====== RECORDS SHOWN
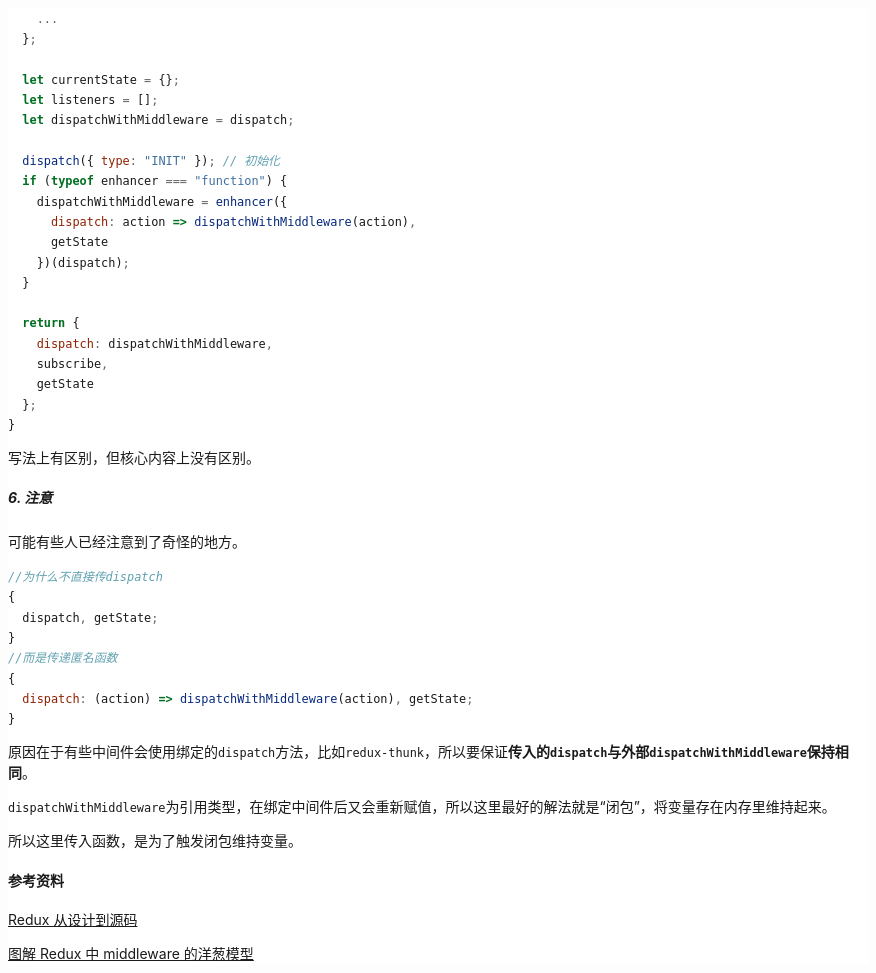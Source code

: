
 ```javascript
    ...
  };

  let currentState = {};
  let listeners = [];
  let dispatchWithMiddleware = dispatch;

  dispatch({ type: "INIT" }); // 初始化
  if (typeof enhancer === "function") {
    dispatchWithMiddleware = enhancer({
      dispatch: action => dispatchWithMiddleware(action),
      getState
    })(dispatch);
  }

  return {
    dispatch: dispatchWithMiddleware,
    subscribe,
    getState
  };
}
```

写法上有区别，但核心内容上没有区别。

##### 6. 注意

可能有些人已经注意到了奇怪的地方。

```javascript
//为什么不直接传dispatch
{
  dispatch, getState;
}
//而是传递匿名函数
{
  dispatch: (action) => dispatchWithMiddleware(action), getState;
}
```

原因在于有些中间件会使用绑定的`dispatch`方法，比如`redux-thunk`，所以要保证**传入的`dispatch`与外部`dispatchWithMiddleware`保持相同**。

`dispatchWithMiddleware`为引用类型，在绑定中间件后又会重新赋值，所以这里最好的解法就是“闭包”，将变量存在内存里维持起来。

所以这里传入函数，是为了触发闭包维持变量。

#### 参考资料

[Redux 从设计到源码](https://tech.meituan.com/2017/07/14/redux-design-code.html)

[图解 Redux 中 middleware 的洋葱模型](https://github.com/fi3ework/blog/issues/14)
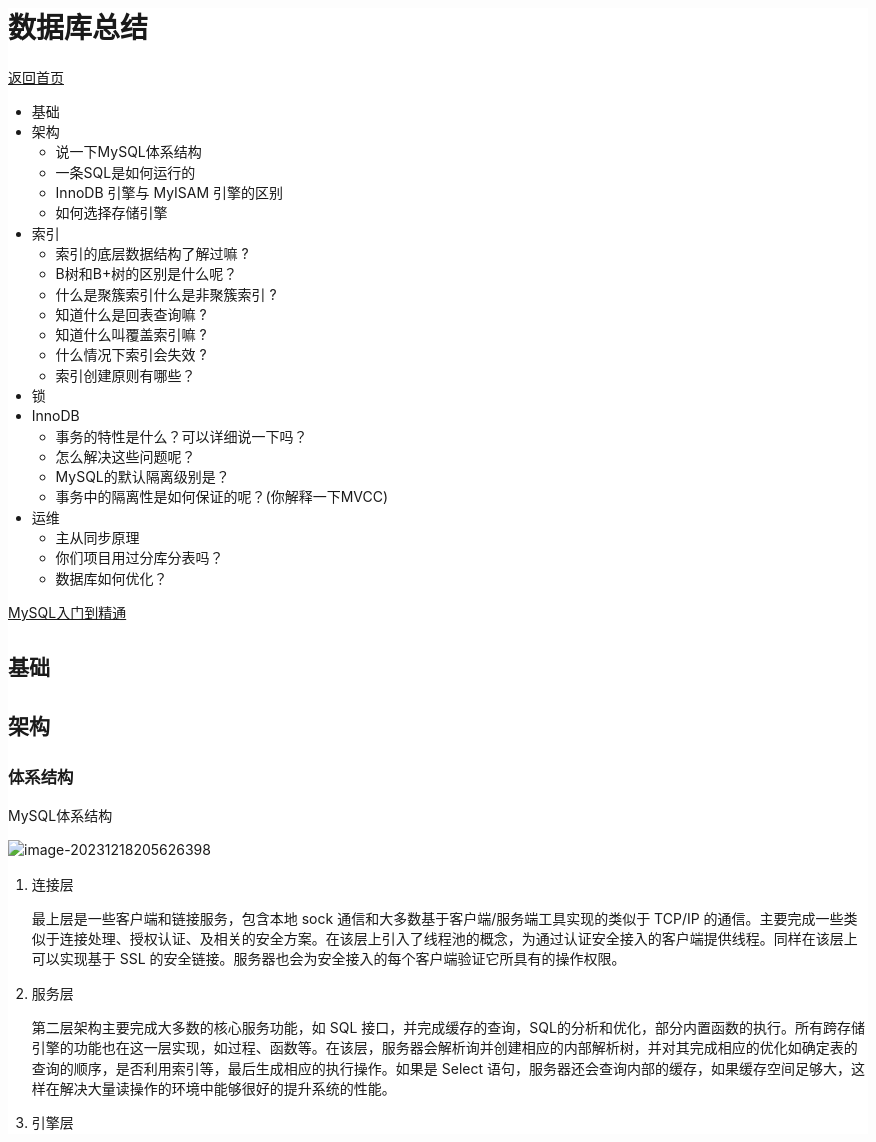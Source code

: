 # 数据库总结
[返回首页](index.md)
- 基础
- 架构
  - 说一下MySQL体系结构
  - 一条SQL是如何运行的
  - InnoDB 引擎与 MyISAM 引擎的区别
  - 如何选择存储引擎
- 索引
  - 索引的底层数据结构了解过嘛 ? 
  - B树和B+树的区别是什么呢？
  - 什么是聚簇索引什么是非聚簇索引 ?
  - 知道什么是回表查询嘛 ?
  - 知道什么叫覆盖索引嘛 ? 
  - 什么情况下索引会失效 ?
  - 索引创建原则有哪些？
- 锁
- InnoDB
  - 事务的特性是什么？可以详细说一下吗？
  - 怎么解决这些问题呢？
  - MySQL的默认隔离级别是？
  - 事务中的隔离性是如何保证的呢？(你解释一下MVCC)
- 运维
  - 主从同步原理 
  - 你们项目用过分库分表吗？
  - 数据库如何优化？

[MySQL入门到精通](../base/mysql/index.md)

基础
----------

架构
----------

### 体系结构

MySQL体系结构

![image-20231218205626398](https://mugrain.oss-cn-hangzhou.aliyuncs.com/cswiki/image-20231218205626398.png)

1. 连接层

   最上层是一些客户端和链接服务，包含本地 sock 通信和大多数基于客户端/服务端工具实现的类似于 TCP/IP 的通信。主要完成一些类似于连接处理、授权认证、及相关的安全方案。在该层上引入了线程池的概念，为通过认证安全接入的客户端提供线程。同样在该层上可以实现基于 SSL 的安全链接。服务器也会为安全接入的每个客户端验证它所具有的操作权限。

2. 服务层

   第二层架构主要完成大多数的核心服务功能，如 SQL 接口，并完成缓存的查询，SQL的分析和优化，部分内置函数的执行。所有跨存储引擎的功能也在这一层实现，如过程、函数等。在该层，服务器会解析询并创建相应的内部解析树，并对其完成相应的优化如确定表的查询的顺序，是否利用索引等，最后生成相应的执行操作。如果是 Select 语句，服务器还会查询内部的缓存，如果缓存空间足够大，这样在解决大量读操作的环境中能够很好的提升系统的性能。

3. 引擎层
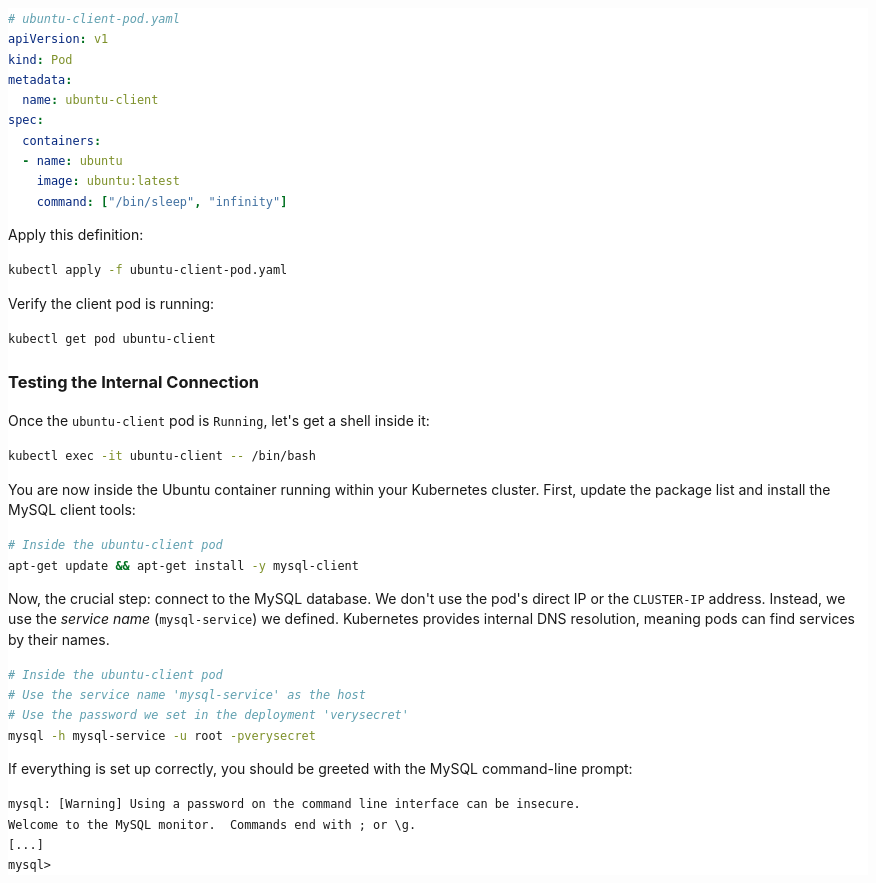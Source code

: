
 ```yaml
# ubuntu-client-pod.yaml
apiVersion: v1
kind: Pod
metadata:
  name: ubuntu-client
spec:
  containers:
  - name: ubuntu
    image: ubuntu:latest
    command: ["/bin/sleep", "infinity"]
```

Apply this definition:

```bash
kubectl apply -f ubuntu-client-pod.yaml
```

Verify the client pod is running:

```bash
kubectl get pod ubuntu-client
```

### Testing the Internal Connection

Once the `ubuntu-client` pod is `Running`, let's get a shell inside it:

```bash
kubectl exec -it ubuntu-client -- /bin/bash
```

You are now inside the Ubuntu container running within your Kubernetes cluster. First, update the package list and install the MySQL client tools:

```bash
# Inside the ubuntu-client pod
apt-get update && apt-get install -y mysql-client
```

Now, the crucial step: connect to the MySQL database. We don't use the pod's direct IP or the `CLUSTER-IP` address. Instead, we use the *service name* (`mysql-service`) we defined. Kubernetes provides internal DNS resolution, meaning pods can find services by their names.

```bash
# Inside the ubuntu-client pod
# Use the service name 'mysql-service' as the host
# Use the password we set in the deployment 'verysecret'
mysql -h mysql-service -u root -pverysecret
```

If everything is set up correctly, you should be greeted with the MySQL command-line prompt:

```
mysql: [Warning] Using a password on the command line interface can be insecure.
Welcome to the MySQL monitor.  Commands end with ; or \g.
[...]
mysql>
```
============
====== RECORDS SHOWN
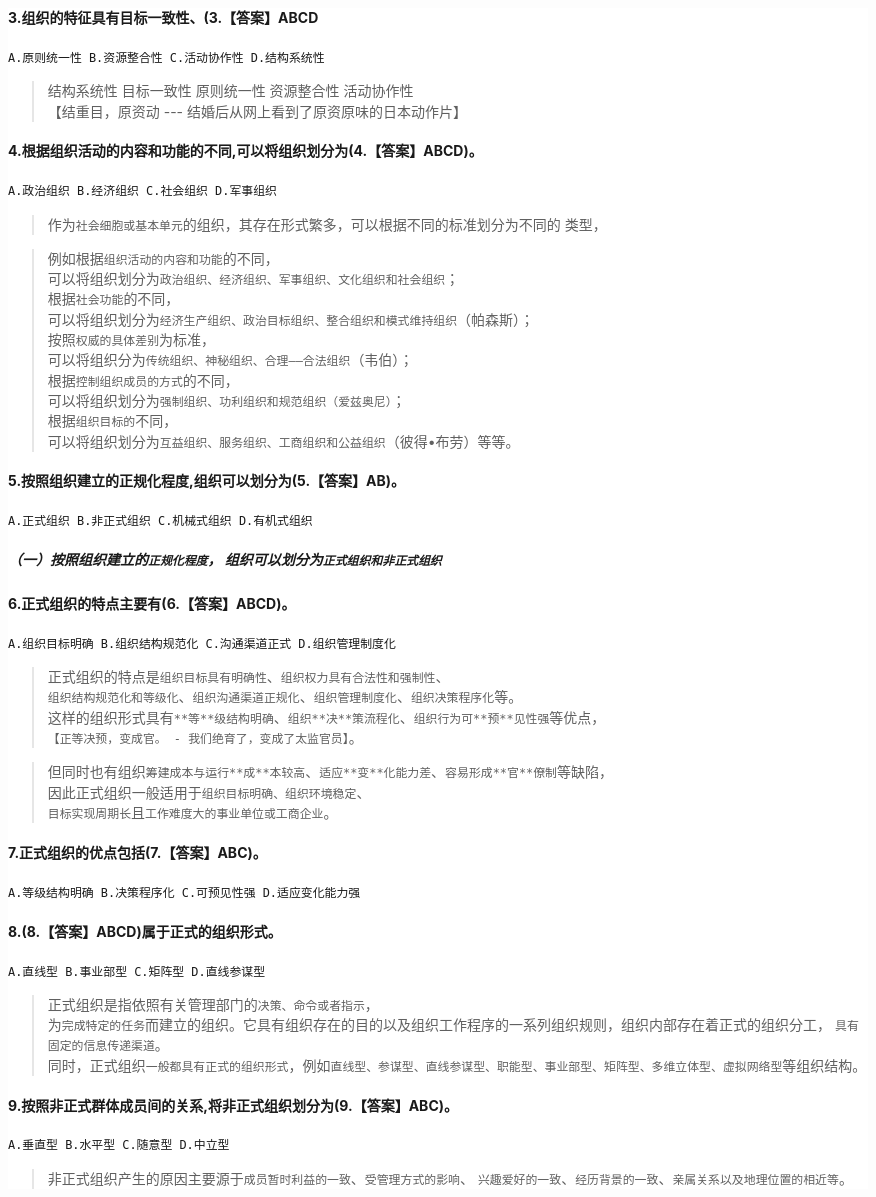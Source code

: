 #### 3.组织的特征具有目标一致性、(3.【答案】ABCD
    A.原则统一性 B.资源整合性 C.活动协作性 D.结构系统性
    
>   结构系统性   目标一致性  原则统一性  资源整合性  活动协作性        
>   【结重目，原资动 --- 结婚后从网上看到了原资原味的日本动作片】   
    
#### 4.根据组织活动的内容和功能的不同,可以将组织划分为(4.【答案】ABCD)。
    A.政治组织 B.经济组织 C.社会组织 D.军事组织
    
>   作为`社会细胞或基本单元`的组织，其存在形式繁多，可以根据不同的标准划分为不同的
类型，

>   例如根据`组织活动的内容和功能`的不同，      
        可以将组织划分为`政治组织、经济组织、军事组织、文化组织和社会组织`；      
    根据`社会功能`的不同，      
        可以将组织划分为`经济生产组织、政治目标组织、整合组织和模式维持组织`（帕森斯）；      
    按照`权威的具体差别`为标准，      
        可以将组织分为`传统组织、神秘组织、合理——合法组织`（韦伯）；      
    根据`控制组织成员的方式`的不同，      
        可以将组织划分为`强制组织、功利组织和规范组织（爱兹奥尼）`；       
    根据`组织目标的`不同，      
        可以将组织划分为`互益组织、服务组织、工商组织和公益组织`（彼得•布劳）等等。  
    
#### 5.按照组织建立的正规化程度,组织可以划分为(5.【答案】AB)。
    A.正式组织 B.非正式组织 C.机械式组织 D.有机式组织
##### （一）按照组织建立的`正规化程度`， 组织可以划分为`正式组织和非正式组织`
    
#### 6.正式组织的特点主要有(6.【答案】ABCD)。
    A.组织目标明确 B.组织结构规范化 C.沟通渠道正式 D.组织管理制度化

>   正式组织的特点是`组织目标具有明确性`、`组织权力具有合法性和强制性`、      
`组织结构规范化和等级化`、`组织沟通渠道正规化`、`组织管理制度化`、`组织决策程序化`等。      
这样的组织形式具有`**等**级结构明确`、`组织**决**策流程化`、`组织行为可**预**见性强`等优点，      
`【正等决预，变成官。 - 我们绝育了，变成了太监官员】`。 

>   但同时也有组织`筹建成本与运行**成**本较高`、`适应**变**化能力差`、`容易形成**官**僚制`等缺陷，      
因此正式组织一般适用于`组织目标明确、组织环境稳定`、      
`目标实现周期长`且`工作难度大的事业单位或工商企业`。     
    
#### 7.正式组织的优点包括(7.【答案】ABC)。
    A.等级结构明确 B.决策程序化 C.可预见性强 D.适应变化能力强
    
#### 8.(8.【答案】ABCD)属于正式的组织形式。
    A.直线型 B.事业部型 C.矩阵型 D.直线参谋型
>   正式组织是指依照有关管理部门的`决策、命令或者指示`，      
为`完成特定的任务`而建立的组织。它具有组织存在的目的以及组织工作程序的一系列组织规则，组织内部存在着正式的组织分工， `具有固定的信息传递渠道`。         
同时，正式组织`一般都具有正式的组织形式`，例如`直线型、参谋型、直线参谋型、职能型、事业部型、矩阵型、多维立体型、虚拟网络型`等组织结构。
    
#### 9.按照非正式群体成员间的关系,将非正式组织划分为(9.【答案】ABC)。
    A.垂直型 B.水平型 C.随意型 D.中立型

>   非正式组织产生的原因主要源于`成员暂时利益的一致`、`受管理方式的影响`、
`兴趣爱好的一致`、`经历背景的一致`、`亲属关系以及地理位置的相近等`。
============
● **REQUIRED WORK**: Would you show each line of the listing above that has the string "可以将组织划分为"?

● **RESPONSE FOR THIS EXERCISE**:
#### 4.根据组织活动的内容和功能的不同,可以将组织划分为(4.【答案】ABCD)。
        可以将组织划分为`政治组织、经济组织、军事组织、文化组织和社会组织`；      
        可以将组织划分为`经济生产组织、政治目标组织、整合组织和模式维持组织`（帕森斯）；      
        可以将组织划分为`强制组织、功利组织和规范组织（爱兹奥尼）`；       
        可以将组织划分为`互益组织、服务组织、工商组织和公益组织`（彼得•布劳）等等。  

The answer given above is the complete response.